What the exercise asks: Output should begin at the line holding "<p><strong>이 보고서 구매:</strong>&nbsp;&nbsp;<a" and end at the last line of the entries; print those lines verbatim and no others.

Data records
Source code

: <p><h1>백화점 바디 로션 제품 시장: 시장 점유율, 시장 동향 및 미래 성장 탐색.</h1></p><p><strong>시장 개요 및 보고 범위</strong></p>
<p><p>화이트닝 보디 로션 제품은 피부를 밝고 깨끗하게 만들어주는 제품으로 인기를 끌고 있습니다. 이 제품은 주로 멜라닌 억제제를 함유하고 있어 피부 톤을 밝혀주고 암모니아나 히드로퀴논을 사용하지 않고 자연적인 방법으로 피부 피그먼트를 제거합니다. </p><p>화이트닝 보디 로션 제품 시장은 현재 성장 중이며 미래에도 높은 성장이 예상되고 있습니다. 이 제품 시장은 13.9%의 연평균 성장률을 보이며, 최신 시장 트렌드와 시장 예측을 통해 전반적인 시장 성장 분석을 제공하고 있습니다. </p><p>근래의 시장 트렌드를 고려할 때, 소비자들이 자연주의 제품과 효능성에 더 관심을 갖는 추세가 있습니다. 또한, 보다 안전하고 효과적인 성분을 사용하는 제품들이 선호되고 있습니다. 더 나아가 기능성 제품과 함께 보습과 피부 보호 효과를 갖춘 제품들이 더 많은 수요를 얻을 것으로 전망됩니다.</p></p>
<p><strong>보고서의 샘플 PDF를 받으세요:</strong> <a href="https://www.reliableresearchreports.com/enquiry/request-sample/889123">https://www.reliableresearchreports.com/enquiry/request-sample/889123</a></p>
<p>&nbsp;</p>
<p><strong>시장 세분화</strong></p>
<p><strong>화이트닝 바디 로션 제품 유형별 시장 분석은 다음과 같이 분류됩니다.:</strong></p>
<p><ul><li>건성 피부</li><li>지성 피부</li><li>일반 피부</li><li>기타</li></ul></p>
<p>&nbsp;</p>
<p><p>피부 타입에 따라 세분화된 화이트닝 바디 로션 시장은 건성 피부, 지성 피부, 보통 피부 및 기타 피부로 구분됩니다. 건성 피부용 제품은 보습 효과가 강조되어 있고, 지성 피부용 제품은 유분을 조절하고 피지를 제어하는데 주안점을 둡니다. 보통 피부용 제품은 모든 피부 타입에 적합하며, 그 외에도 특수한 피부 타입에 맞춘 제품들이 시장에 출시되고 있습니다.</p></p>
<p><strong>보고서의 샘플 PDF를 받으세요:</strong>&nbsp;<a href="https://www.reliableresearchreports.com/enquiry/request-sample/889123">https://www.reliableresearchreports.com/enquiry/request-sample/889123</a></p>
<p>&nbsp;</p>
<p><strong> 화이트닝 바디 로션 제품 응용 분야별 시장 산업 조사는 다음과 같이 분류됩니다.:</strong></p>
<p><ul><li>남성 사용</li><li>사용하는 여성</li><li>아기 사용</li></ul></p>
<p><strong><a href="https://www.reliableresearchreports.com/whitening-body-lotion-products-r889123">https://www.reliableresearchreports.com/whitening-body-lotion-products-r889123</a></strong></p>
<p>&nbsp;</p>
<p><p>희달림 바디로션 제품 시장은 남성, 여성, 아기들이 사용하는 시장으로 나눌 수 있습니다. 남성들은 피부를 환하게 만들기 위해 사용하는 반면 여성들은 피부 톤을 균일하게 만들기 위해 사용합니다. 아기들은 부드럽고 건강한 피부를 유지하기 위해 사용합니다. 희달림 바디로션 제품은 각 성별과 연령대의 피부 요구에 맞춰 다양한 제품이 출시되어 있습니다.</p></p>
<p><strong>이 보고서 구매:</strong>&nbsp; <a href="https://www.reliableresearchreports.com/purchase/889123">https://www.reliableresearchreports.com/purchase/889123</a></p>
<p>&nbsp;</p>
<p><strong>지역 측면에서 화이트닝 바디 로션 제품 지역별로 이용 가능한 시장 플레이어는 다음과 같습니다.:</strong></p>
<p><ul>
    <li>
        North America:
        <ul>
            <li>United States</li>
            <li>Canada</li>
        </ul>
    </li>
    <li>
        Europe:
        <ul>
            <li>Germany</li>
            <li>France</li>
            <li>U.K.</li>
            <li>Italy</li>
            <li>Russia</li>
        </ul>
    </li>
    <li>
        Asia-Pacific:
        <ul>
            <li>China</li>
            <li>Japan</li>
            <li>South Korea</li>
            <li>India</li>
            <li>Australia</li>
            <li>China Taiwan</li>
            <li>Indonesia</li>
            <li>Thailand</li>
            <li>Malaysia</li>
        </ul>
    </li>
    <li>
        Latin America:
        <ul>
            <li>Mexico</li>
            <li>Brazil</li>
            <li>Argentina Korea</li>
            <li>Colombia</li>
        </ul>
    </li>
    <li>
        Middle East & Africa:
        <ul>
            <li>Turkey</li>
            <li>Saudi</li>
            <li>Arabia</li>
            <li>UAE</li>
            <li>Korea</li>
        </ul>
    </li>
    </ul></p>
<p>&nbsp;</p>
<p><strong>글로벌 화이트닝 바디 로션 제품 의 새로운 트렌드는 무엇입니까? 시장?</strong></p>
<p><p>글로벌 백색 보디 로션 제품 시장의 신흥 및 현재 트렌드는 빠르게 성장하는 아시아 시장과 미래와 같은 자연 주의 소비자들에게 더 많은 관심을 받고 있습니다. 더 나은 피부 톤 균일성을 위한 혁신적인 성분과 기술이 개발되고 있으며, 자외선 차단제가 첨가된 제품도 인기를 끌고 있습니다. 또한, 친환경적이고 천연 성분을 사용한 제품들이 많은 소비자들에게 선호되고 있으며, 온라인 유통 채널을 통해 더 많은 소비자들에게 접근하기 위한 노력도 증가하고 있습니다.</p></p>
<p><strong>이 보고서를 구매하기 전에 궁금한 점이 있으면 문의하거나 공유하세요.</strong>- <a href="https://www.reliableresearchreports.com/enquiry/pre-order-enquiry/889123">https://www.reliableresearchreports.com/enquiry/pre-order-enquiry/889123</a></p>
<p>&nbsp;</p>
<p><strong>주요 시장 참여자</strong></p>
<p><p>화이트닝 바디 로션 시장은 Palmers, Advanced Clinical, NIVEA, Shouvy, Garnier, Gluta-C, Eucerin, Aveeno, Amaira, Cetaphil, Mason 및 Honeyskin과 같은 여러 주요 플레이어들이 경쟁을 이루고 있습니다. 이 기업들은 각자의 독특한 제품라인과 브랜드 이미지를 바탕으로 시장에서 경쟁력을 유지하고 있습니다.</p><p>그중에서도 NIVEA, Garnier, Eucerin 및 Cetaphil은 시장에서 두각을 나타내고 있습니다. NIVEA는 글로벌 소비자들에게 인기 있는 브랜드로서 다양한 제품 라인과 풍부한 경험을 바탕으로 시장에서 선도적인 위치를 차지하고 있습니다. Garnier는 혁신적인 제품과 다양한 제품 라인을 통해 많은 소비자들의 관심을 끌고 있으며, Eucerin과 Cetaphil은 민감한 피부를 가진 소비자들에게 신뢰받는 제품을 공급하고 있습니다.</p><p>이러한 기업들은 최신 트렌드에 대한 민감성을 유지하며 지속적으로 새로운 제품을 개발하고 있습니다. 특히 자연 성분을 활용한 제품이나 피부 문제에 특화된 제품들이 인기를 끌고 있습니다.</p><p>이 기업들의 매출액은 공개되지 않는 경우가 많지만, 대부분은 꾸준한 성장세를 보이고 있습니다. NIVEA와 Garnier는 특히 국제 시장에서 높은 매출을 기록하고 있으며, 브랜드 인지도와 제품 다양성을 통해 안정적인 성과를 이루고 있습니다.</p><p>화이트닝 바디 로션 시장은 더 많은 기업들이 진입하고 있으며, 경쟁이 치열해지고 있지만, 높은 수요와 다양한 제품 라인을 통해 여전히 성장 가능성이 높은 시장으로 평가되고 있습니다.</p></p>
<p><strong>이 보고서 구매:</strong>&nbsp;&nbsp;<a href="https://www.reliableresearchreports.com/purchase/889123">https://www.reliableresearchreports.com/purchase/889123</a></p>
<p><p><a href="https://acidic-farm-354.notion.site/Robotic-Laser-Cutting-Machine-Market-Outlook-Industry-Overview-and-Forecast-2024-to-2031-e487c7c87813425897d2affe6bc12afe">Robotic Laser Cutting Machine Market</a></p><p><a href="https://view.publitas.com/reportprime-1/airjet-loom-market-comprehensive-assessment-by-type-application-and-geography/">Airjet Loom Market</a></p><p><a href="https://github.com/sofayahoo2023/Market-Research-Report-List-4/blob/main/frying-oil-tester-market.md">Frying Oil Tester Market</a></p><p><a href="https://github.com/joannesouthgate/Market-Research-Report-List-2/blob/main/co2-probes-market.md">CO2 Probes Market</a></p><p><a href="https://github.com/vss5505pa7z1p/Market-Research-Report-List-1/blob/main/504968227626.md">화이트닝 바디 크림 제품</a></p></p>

Solved exercise:
<p><strong>이 보고서 구매:</strong>&nbsp;&nbsp;<a href="https://www.reliableresearchreports.com/purchase/889123">https://www.reliableresearchreports.com/purchase/889123</a></p>
<p><p><a href="https://acidic-farm-354.notion.site/Robotic-Laser-Cutting-Machine-Market-Outlook-Industry-Overview-and-Forecast-2024-to-2031-e487c7c87813425897d2affe6bc12afe">Robotic Laser Cutting Machine Market</a></p><p><a href="https://view.publitas.com/reportprime-1/airjet-loom-market-comprehensive-assessment-by-type-application-and-geography/">Airjet Loom Market</a></p><p><a href="https://github.com/sofayahoo2023/Market-Research-Report-List-4/blob/main/frying-oil-tester-market.md">Frying Oil Tester Market</a></p><p><a href="https://github.com/joannesouthgate/Market-Research-Report-List-2/blob/main/co2-probes-market.md">CO2 Probes Market</a></p><p><a href="https://github.com/vss5505pa7z1p/Market-Research-Report-List-1/blob/main/504968227626.md">화이트닝 바디 크림 제품</a></p></p>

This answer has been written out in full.